Perro pointed out that according to some researchers’ estimates, children under 18 are 51 times more likely to die from the mRNA vaccines than from COVID-19 if unvaccinated.

Perro, who said she will deliver a conference lecture in April on how to help children who have been harmed by the COVID-19 vaccines, said:

“The time is now for parents to do what’s best for their children and refuse this experimental technology.”

New clinical trial had ‘no published results’

The agency said it based its decision to authorize the fourth shot on previous analyses of earlier Pfizer COVID-19 vaccine efficacy data and on new clinical trial data from 60 children ages 6 months through 4 who, after completing the three-dose primary vaccination and receiving the booster shot, “demonstrated an immune response” to both the original COVID-19 virus strain and the Omicron subvariants.

The new clinical trial “had no published results” but was presented to the FDA in a Jan. 26 meeting slide show, said blogger Igor Chudov.

According to Chudov’s analysis, the data included “the strangest count of participants.”

Slide 16 of the presentation showed there were 21 babies in the clinical trial before the fourth shot — and 23 babies after the shot, he pointed out.

“How is that even possible? And why did no one present at the FDA meeting ask questions?” Chudov asked.

Chudov pointed out that under the new authorization, the four-dose vaccination sequence could be completed within four months after starting at age 6 months.

“Therefore, a 10-month-old infant could have four mRNA Covid vaccine doses,” he said.

Dr. Meryl Nass, an internist and epidemiologist and member of the Children’s Health Defensescientific advisory committee, said the official data released by the U.K. and German governments suggest you are 20 times as likely to injure a child with an mRNA vaccine than to benefit them.

In a Substack post today, Nass said Dr.

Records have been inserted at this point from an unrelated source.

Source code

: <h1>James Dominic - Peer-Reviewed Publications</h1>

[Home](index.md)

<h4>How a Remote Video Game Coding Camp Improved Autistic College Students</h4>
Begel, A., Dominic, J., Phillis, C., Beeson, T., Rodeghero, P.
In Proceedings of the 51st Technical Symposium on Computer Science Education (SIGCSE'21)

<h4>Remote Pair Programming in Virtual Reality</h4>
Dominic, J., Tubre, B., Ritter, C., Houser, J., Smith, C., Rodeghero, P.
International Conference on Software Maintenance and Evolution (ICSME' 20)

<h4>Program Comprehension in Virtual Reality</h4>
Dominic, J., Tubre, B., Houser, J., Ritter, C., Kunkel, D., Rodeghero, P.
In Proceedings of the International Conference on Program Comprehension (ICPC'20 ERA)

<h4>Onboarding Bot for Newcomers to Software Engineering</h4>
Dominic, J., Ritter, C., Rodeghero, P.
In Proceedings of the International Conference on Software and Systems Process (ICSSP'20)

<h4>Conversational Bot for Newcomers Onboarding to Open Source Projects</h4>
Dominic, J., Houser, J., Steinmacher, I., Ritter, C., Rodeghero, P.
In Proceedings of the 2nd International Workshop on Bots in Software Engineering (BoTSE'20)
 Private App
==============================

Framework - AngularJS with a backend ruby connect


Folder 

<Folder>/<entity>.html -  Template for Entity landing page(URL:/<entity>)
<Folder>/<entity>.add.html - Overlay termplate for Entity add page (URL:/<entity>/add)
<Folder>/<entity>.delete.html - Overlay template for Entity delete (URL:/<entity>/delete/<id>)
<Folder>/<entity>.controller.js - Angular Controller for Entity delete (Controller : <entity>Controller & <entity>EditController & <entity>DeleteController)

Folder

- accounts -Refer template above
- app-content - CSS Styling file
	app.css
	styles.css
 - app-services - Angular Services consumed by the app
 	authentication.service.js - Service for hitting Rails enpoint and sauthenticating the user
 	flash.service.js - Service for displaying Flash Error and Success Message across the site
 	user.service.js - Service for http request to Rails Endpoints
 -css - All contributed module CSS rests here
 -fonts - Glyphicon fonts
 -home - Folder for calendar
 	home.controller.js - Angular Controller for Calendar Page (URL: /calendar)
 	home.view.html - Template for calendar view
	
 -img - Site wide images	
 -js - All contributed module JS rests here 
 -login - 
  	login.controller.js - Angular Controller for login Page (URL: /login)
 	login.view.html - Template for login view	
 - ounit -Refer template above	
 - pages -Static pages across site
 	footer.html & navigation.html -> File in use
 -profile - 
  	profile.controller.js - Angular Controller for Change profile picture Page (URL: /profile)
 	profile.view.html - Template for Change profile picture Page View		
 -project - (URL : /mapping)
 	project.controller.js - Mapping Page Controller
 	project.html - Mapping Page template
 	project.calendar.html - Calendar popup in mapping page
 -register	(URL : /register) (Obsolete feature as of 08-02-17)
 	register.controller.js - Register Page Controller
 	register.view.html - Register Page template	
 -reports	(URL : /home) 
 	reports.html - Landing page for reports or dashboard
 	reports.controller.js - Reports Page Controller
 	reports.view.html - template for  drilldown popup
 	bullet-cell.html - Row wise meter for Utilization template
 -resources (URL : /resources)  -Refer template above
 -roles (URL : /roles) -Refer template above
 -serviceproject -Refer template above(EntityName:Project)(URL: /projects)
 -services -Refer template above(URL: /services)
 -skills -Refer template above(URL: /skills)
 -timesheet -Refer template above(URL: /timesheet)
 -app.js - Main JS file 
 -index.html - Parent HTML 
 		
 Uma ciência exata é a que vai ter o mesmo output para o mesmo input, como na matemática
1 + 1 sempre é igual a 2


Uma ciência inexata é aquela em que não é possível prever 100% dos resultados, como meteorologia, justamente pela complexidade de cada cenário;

Scott Jensen, a family physician and former Minnesota State Senator, noted that the number of mRNA vaccine doses needed to vaccinate young children to prevent one hospitalization for severe illness is more than 224,000 doses.

Assuming the risk of injury due to the COVID-19 vaccine is similar for children to the overall risk the German health minister disclosed, you would have to vaccinate more than 112,000 5- to 11-year-old children with two shots and seriously injure 22 of them as a result, in order to prevent one COVID-19 hospitalization.

“Anyone who is cognizant of these data and recommends mRNA COVID vaccines for children is in my view guilty of professional malfeasance, a crime and needs to immediately be brought to justice,” said Nass.